| What you need to do |
Every entry below is to be copied word for word, with its pictures removed.

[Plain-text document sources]

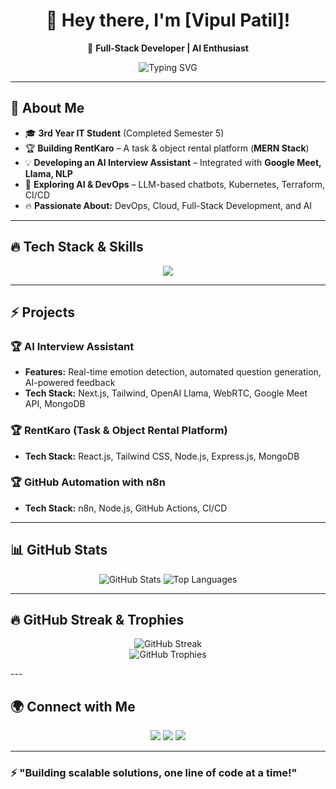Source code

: <h1 align="center">👋 Hey there, I'm [Vipul Patil]!</h1>
<p align="center">
  🚀 <strong>  Full-Stack Developer | AI Enthusiast</strong>  
</p>

<p align="center">
  <img src="https://readme-typing-svg.demolab.com?font=Fira+Code&pause=1000&center=true&vCenter=true&width=500&lines=3rd+Year+IT+Student;DevOps+%7C+MERN+%7C+AI+Enthusiast;Building+AI+Interview+Assistant;Working+on+RentKaro+%7C+Freelance+Broker;" alt="Typing SVG">
</p>

---

## 🚀 About Me
- 🎓 **3rd Year IT Student** (Completed Semester 5)  
- 🏆 **Building RentKaro** – A task & object rental platform (**MERN Stack**)  
- 💡 **Developing an AI Interview Assistant** – Integrated with **Google Meet, Llama, NLP**  
- 🤖 **Exploring AI & DevOps** – LLM-based chatbots, Kubernetes, Terraform, CI/CD  
- 🔥 **Passionate About:** DevOps, Cloud, Full-Stack Development, and AI  

---

## 🔥 Tech Stack & Skills  
<p align="center">
  <img src="https://skillicons.dev/icons?i=react,nextjs,nodejs,express,mongodb,tailwind,js,ts,python,docker,kubernetes,aws,git,github,linux,bash,figma,pr,ae" />
</p>

---

## ⚡ Projects  
### 🏆 **AI Interview Assistant**  
- **Features:** Real-time emotion detection, automated question generation, AI-powered feedback  
- **Tech Stack:** Next.js, Tailwind, OpenAI Llama, WebRTC, Google Meet API, MongoDB  

### 🏆 **RentKaro** (Task & Object Rental Platform)  
- **Tech Stack:** React.js, Tailwind CSS, Node.js, Express.js, MongoDB  

### 🏆 **GitHub Automation with n8n**  
- **Tech Stack:** n8n, Node.js, GitHub Actions, CI/CD  

---

## 📊 GitHub Stats  
<p align="center">
  <img src="https://github-readme-stats.vercel.app/api?username=your-username&show_icons=true&theme=radical" alt="GitHub Stats">
  <img src="https://github-readme-stats.vercel.app/api/top-langs/?username=your-username&layout=compact&theme=radical" alt="Top Languages">
</p>

---

## 🔥 GitHub Streak & Trophies  
<p align="center">
  <img src="https://github-readme-streak-stats.herokuapp.com/?user=your-username&theme=radical" alt="GitHub Streak">
  <br>
  <img src="https://github-profile-trophy.vercel.app/?username=your-username&theme=radical" alt="GitHub Trophies">
</p> 
---

## 🌍 Connect with Me  
<p align="center">
  <a href="mailto:vipulpatil2500@gmail.com"><img src="https://img.shields.io/badge/Email-D14836?style=for-the-badge&logo=gmail&logoColor=white"/></a>
  <a href="https://www.linkedin.com/in/vipul-space/"><img src="https://img.shields.io/badge/LinkedIn-0077B5?style=for-the-badge&logo=linkedin&logoColor=white"/></a>
  <a href="https://github.com/vipul-space23"><img src="https://img.shields.io/badge/GitHub-100000?style=for-the-badge&logo=github&logoColor=white"/></a>
</p>

---

### ⚡ "Building scalable solutions, one line of code at a time!"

| Response to this exercise |
Source code

: <h1 align="center">👋 Hey there, I'm [Vipul Patil]!</h1>
<p align="center">
  🚀 <strong>  Full-Stack Developer | AI Enthusiast</strong>  
</p>

<p align="center">
  <img src="https://readme-typing-svg.demolab.com?font=Fira+Code&pause=1000&center=true&vCenter=true&width=500&lines=3rd+Year+IT+Student;DevOps+%7C+MERN+%7C+AI+Enthusiast;Building+AI+Interview+Assistant;Working+on+RentKaro+%7C+Freelance+Broker;" alt="Typing SVG">
</p>

---

## 🚀 About Me
- 🎓 **3rd Year IT Student** (Completed Semester 5)  
- 🏆 **Building RentKaro** – A task & object rental platform (**MERN Stack**)  
- 💡 **Developing an AI Interview Assistant** – Integrated with **Google Meet, Llama, NLP**  
- 🤖 **Exploring AI & DevOps** – LLM-based chatbots, Kubernetes, Terraform, CI/CD  
- 🔥 **Passionate About:** DevOps, Cloud, Full-Stack Development, and AI  

---

## 🔥 Tech Stack & Skills  
<p align="center">
  <img src="https://skillicons.dev/icons?i=react,nextjs,nodejs,express,mongodb,tailwind,js,ts,python,docker,kubernetes,aws,git,github,linux,bash,figma,pr,ae" />
</p>

---

## ⚡ Projects  
### 🏆 **AI Interview Assistant**  
- **Features:** Real-time emotion detection, automated question generation, AI-powered feedback  
- **Tech Stack:** Next.js, Tailwind, OpenAI Llama, WebRTC, Google Meet API, MongoDB  

### 🏆 **RentKaro** (Task & Object Rental Platform)  
- **Tech Stack:** React.js, Tailwind CSS, Node.js, Express.js, MongoDB  

### 🏆 **GitHub Automation with n8n**  
- **Tech Stack:** n8n, Node.js, GitHub Actions, CI/CD  

---

## 📊 GitHub Stats  
<p align="center">
  <img src="https://github-readme-stats.vercel.app/api?username=your-username&show_icons=true&theme=radical" alt="GitHub Stats">
  <img src="https://github-readme-stats.vercel.app/api/top-langs/?username=your-username&layout=compact&theme=radical" alt="Top Languages">
</p>

---

## 🔥 GitHub Streak & Trophies  
<p align="center">
  <img src="https://github-readme-streak-stats.herokuapp.com/?user=your-username&theme=radical" alt="GitHub Streak">
  <br>
  <img src="https://github-profile-trophy.vercel.app/?username=your-username&theme=radical" alt="GitHub Trophies">
</p> 
---

## 🌍 Connect with Me  
<p align="center">
  <a href="mailto:vipulpatil2500@gmail.com"><img src="https://img.shields.io/badge/Email-D14836?style=for-the-badge&logo=gmail&logoColor=white"/></a>
  <a href="https://www.linkedin.com/in/vipul-space/"><img src="https://img.shields.io/badge/LinkedIn-0077B5?style=for-the-badge&logo=linkedin&logoColor=white"/></a>
  <a href="https://github.com/vipul-space23"><img src="https://img.shields.io/badge/GitHub-100000?style=for-the-badge&logo=github&logoColor=white"/></a>
</p>

---

### ⚡ "Building scalable solutions, one line of code at a time!"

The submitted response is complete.